- Exercise:
Go through the listing that follows and report the number of lines with the string "mengasumsikan" in them, nothing more.
──────────────────────────────
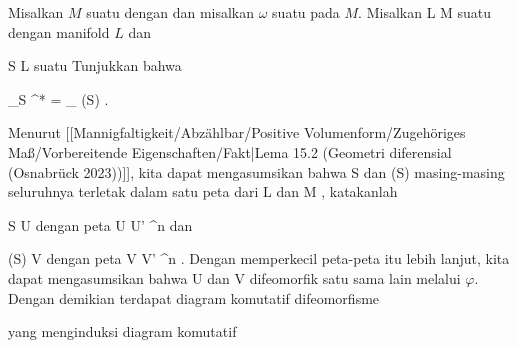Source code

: {

Misalkan $M$ suatu
dengan
dan misalkan $\omega$ suatu
pada $M$. Misalkan
\maabbdisp {\varphi} { L } { M
} {}
suatu
dengan manifold $L$ dan

\mavergleichskette
{\vergleichskette
{ S
}
{ \subseteq }{ L
}
{  }{
}
{    }{
}
{   }{
}
}
{}{}{}
suatu
Tunjukkan bahwa

\mavergleichskettedisp
{\vergleichskette
{ \int_S \varphi^* \omega
}
{ =} { \int_{ \varphi(S)} \omega
}
{ } {
}
{ } {
}
{ } {
}
}
{}{}{.}

}
{

Menurut
[[Mannigfaltigkeit/Abzählbar/Positive Volumenform/Zugehöriges Maß/Vorbereitende Eigenschaften/Fakt|Lema 15.2 (Geometri diferensial (Osnabrück 2023))]],
kita dapat mengasumsikan bahwa
\mathkor {} {S} {dan} {\varphi(S)} {}
masing-masing seluruhnya terletak dalam satu peta dari
\mathkor {} {L} {dan} {M} {},
katakanlah

\mavergleichskette
{\vergleichskette
{ S
}
{ \subseteq }{ U
}
{  }{
}
{    }{
}
{   }{
}
}
{}{}{}
dengan peta
\maabbdisp {\alpha} { U } { U' \subseteq \R^n
} {}
dan

\mavergleichskette
{\vergleichskette
{ \varphi(S)
}
{ \subseteq }{ V
}
{  }{
}
{    }{
}
{   }{
}
}
{}{}{}
dengan peta
\maabbdisp {\beta} { V } { V' \subseteq \R^n
} {.}
Dengan memperkecil peta-peta itu lebih lanjut, kita dapat mengasumsikan bahwa
\mathkor {} {U} {dan} {V} {}
difeomorfik satu sama lain melalui $\varphi$. Dengan demikian terdapat diagram komutatif difeomorfisme

 {  }

yang menginduksi diagram komutatif

 {  }

}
──────────────────────────────
- Exercise answer:
2